Spontaneous Order and Dissipative Structures

© Fernando Caracena, 5 July 2012

 Structure from Chaos

Sometimes complex structures emerge from apparent chaos. The scientist Ilya Prigogine, a Russian born scientist and Belgian citizen, studied such situations both scientifically and philosophically. Basically, when a physical system is driven far from equilibrium, at some point, the system will develop dissipative structures, which represent a new order of motion. An example is the formation of tornadoes where the environment is subject to extreme conditions for thunderstorms.

Prigogine, who was a chemist by training, observed dissipative structures in chemical reactions. I remember an incident when I was studying chemistry when a pre-med student tossed a piece of sodium on top of a beaker full of fuming nitric acid. Expecting an explosion, I ran out of the door. But, nothing happened! Cautiously. I peaked back into the lab. The reaction between sodium metal and nitric acid was so intense that it levitated the sodium (now turned into a drop of molten metal) on a blue flame. This is a very dangerous experiment to try; too much sodium could force an explosion.

I discovered a safe experiment in the formation of dissipative structures, once when I was fooling around with India ink, which is very dense and very black. I wanted to see if I could form a vortex ring by letting a drop of India ink fall onto the surface of clear water in a beaker. What I observed was fascinating: the initial vortex became unstable and burst into multiple streams of ink, each of which formed vortices that continued the pattern until an upside-down tree pattern of India ink streamers formed in the column of otherwise clear water.

The phenomenon of dissipative structures occurs under the category of chaos (or complexity) and is also strongly associated with the one-way direction of time, which is known as the arrow of time.

The arrow of time is part of every thing that happens in our experiences of the world; for example, you can easily determine the correct direction of a video loop of of an egg dropping on pavement, or of a piece of ice melting on hot pavement. Run in one direction we get what we are accustomed to see; run in the opposite direction, the results make us laugh. The equations of physics that govern motion are written as time-reversal invariant ones, i.e, if t is replaced by -t in the equations of motion, the equations look the same. There is no arrow of time on this level. In statistical thermodynamics, which uses time invariant equations of motions for the constituent particles, the arrow of time emerges as the most probable scenario, but the reverse is also possible, but with an almost vanishing probability.

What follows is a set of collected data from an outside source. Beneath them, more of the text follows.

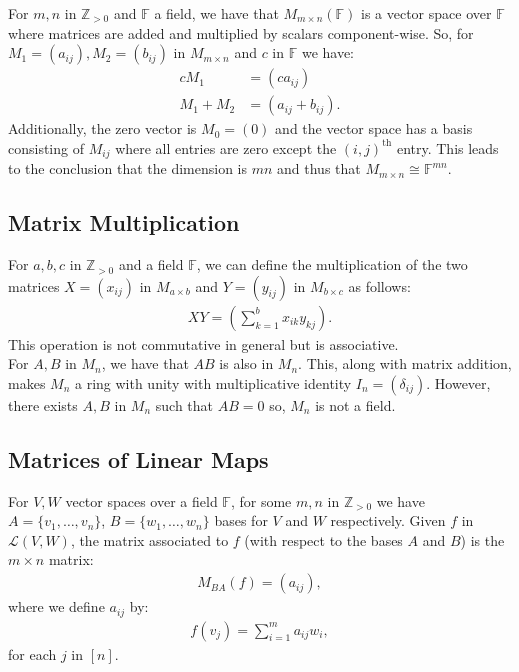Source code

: \documentclass[a4paper, 12pt, twoside]{article}
\begin{document}
For $m, n$ in $\mathbb{Z}_{>0}$ and $\mathbb{F}$ a field, we have
that $M_{m \times n}(\mathbb{F})$ is a vector space over $\mathbb{F}$
where matrices are added and multiplied by scalars component-wise.
So, for \newline $M_1 = (a_{ij}), M_2 = (b_{ij})$ in $M_{m\times n}$
and $c$ in $\mathbb{F}$ we have:
\begin{align*}
  cM_1 &= (ca_{ij}) \\
  M_1 + M_2 &= (a_{ij} + b_{ij}).
\end{align*} Additionally, the zero vector is $M_0 = (0)$ and the vector
space has a basis consisting of $M_{ij}$ where all entries are zero
except the $(i, j)^{\text{th}}$ entry. This leads to the conclusion
that the dimension is $mn$ and thus that 
$M_{m \times n} \cong \mathbb{F}^{mn}$.

\subsection{Matrix Multiplication}

For $a, b, c$ in $\mathbb{Z}_{>0}$ and a field $\mathbb{F}$, 
we can define the multiplication of the two matrices $X = (x_{ij})$ in
$M_{a \times b}$ and $Y = (y_{ij})$ in $M_{b \times c}$ as follows: 
\begin{gather*}
  XY = (\sum_{k = 1}^b x_{ik}y_{kj}).
\end{gather*} This operation is not commutative in general but is
associative.
\\[\baselineskip]
For $A, B$ in $M_n$, we have that $AB$ is also in $M_n$. This,
along with matrix addition, makes $M_n$ a ring with unity with
multiplicative identity $I_n = (\delta_{ij})$. However, there exists
$A, B$ in $M_n$ such that $AB=0$ so, $M_n$ is not a field.

\subsection{Matrices of Linear Maps}

For $V, W$ vector spaces over a field $\mathbb{F}$, for some
$m, n$ in $\mathbb{Z}_{>0}$ we have $A = \{v_1, \ldots, v_n\}$,
$B = \{w_1, \ldots, w_n\}$ bases for $V$ and $W$ respectively.
Given $f$ in $\mathcal{L}(V, W)$, the matrix associated to $f$
(with respect to the bases $A$ and $B$) is the $m \times n$ matrix:
\begin{gather*}
  M_{BA}(f) = (a_{ij}),
\end{gather*} where we define $a_{ij}$ by: \begin{gather*}
  f(v_j) = \sum_{i = 1}^m a_{ij}w_i,
\end{gather*} for each $j$ in $[n]$.
\end{document}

Big Bang and the Higgs Boson

The Big-Bang was a very energetic physical event; having energies high enough to create a soup in which particles flickering rapidly in and out of existence, made them more potentialities than particles.  The processes were governed by highly non-linear interactions. The rapid expansion of the universe sapped the energy of these processes, until the various channels, no longer energetically funded, were frozen out of the mix. According to the Standard Model, very early in the history of the Big Bang, the symmetry between components of the vector boson (W-boson) that mediates weak interactions and the electromagnetic field was split through their interaction with the Higgs field1, which resulted in the emergence of the zero mass photon and three heavy W-boson components[+, - and electrically neutral]. For a while, photons were coupled to ionized matter in space, but when the cosmic background radiation fell below a temperature of 3000 K the electromagnetic field became decoupled from the neutral matter in space, approximately 379,000 years after the onset of the Big Bang. At present, the cosmic background radiation temperature is a mere 2.72548 ± 0.00057 K.

Perhaps there is a human behavior is similar to that of complex physical systems. Malcolm Gladwell suggests that this is so in his popular book, "The Tipping Point." This would have application to the present international situation when whole countries are failing economically and there is rioting in the streets. The social stress and growing chaos may prompt new and unexpected forms to suddenly emerge.

1" In a much-hyped announcement Wednesday [4 July 2012] from the world's largest atom smasher, the Large Hadron Collider [LHC] in Switzerland, scientists reported evidence of a new "Higgs-like" particlewith roughly 125 times the mass of the proton." However, the discovered Higgs particle does not conform exactly to the decay processes prescribed by the Standard Model. Had the LHC group not found a Higgs particle, the Standard Model would have been destroyed; instead, the Standard Model is only wounded.